TASK: Within the entries below, find the portion that opens with the line containing "erwirb Verstand; vergiß" and closes with the line containing "Anfang ist: Erwirb". Retype that portion exactly and only.

--- LISTED ENTRIES ---

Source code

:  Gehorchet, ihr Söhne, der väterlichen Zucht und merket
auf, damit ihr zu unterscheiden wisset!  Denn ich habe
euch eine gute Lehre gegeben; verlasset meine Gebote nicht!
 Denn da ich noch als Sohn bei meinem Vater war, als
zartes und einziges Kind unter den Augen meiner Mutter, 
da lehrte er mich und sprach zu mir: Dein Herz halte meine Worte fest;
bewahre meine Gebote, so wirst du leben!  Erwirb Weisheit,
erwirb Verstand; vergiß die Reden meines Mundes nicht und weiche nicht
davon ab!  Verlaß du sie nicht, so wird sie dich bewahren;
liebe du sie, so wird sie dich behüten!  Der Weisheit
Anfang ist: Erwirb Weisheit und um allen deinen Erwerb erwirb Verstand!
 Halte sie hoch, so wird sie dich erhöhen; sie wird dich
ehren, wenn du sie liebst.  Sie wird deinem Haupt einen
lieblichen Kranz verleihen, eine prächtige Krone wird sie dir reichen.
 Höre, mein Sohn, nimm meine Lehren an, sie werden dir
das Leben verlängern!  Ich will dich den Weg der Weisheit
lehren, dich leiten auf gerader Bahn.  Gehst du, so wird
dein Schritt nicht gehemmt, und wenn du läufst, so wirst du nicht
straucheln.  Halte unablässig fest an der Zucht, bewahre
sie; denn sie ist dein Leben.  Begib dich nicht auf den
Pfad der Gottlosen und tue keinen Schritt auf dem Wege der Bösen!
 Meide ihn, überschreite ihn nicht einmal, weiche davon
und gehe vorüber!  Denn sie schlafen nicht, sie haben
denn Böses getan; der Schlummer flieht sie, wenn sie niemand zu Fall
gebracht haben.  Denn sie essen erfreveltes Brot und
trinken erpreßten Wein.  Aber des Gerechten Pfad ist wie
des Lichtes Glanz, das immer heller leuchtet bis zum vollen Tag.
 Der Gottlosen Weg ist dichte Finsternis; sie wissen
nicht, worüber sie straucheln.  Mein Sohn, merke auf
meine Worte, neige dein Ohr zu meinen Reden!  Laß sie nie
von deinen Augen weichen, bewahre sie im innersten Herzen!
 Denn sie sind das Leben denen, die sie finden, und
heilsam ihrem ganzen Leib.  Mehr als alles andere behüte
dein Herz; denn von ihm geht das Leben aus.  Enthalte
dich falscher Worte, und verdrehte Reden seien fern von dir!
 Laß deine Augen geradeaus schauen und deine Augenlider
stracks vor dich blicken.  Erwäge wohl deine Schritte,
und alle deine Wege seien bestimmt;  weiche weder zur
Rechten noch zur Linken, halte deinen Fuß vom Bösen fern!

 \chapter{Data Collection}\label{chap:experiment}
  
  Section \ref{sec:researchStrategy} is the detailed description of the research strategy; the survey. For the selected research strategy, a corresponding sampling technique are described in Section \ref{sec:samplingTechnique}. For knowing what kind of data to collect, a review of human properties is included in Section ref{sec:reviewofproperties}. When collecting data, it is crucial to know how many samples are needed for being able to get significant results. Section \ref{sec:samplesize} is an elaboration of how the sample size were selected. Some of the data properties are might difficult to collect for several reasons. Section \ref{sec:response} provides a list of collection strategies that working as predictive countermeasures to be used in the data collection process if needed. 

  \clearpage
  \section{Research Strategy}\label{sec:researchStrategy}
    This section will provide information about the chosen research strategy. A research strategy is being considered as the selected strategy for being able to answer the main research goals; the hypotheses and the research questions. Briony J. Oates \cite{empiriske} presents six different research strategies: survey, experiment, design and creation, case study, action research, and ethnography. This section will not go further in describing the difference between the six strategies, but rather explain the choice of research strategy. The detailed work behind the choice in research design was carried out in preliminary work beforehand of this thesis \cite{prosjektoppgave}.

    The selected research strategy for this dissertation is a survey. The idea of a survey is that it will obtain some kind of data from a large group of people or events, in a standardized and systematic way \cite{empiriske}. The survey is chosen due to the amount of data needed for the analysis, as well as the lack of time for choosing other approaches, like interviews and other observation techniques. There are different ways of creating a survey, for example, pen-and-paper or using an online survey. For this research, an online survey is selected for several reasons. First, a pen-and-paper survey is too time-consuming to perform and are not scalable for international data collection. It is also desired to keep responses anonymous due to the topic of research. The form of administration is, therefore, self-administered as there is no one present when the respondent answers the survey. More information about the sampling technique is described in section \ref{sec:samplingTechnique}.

---

EXERCISE OUTPUT:
erwirb Verstand; vergiß die Reden meines Mundes nicht und weiche nicht
davon ab!  Verlaß du sie nicht, so wird sie dich bewahren;
liebe du sie, so wird sie dich behüten!  Der Weisheit
Anfang ist: Erwirb Weisheit und um allen deinen Erwerb erwirb Verstand!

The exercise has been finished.